O encontro tinha sido convocado com caráter de urgência. Quatro deles tinham-se metido numa alhada qualquer e precisavam que o resto do grupo confirmasse a veracidade das declarações deles, sob pena de enfrentarem uma acusação séria. Às 18:30 eles estavam todos, bom… quase todos, no gabinete do Ricardo, para tentar encontrar uma estratégia.
Aquilo que se tinha passado, se não fosse tão trágico, podia ser cómico. Nuno, Vitória, Rita e Pedro estavam retidos numa esquadra da polícia, sob a acusação de fraude e assunção de falsa identidade, o que eram acusações sérias, que podiam ter como consequência tempo de prisão efetivo. Era altura de Ricardo, na qualidade de advogado, mostrar aquilo que valia.

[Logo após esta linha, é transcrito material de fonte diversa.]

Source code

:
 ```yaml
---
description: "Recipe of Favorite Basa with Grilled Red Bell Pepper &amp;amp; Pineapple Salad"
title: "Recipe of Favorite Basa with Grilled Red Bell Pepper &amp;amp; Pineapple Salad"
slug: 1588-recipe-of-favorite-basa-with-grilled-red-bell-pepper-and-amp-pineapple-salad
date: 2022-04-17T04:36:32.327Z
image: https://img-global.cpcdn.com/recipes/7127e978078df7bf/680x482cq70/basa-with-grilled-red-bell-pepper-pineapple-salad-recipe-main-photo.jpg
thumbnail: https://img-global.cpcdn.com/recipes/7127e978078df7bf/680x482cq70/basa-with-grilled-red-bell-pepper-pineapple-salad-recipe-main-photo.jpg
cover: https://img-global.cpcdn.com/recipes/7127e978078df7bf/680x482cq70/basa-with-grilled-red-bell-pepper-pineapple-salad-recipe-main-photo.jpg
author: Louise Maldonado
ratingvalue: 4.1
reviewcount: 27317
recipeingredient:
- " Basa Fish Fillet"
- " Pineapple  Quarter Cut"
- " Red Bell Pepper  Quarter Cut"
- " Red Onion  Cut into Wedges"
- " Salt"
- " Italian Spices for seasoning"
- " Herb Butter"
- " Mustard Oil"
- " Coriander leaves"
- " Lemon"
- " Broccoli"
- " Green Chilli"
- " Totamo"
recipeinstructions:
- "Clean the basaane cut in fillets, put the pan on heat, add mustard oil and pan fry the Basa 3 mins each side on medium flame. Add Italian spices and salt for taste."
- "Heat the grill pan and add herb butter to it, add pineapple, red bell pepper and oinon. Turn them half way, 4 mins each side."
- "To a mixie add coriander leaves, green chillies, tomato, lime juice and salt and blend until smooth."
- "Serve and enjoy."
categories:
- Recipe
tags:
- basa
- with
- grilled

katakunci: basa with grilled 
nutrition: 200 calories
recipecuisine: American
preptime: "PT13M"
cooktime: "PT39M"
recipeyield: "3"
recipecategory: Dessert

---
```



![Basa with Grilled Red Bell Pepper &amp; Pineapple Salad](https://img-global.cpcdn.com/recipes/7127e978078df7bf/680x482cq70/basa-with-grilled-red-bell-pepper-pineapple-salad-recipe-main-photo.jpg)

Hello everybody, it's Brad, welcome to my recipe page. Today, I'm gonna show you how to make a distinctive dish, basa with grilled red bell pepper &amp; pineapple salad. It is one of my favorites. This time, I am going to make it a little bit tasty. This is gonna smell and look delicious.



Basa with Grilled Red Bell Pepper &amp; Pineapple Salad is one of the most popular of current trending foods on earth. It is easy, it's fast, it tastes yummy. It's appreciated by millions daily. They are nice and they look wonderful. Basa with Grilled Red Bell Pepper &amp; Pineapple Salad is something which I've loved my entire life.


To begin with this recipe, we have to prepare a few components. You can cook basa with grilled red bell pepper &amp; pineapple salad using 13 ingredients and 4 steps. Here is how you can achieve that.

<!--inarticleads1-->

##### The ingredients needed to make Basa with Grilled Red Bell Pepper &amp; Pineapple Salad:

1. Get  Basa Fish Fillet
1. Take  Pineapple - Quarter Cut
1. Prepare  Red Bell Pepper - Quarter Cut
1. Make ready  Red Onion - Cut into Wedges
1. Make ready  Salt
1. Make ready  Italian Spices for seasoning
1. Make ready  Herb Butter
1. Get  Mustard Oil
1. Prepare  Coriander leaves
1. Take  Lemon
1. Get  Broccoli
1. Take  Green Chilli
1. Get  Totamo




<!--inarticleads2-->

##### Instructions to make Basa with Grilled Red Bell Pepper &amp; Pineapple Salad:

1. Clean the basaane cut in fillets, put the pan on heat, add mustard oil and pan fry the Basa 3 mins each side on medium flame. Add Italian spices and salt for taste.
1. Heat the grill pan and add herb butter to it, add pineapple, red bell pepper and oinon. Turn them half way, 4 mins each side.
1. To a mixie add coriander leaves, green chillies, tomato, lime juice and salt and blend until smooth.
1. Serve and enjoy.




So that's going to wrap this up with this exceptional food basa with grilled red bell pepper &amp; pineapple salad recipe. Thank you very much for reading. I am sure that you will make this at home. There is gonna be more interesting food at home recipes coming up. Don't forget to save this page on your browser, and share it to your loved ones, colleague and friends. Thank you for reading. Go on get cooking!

Tudo tinha começado, três dias antes, com um telefonema de Pedro para a Vitória.
– Boa tarde Vitória. Queres ganhar uns euros de maneira fácil?
– Ganhar dinheiro nunca é fácil, mas diz lá o que tens em mente.
– É simples. Eu vi nas notícias que um café italiano foi multado, em 1.000 euros, por não ter o preço de um café visível. Em Portugal, existem muitos cafés com o mesmo problema, com a agravante de que a multa mínima é de 2.500 euros. Podíamos arranjar forma de uns quantos serem multados.
– O que ganharíamos com isso? Quem fica com o dinheiro da multa é a polícia. – Respondeu Vitória.
– É aí que tu entras. – Disse Pedro.
– Eu? Como? – Interrogou-se Vitória.
Pedro explicou qual era a sua ideia. Vitória teria de arranjar um uniforme e identificação da polícia municipal de Lisboa e estar sempre perto do Pedro. Ele já tinha elegido os cafés onde iria entrar e fazer um escândalo com o preço do café ou de uma imperial. Faria o papel de estrangeiro, que fala mal o português e depois de consumir iria recusar-se a pagar. Por fim, pagaria e iria chamar a polícia. A Vitória entrava em cena, multando o café com o valor mínimo. Pedro tinha selecionado dez cafés, o que significava que iriam cobrar, aproximadamente, 25.000 euros. Ao Princípio Vitória achou a ideia absurda, mas quando Pedro começou a falar em tudo o que poderiam fazer com o dinheiro que iriam ganhar, ela ficou entusiasmada.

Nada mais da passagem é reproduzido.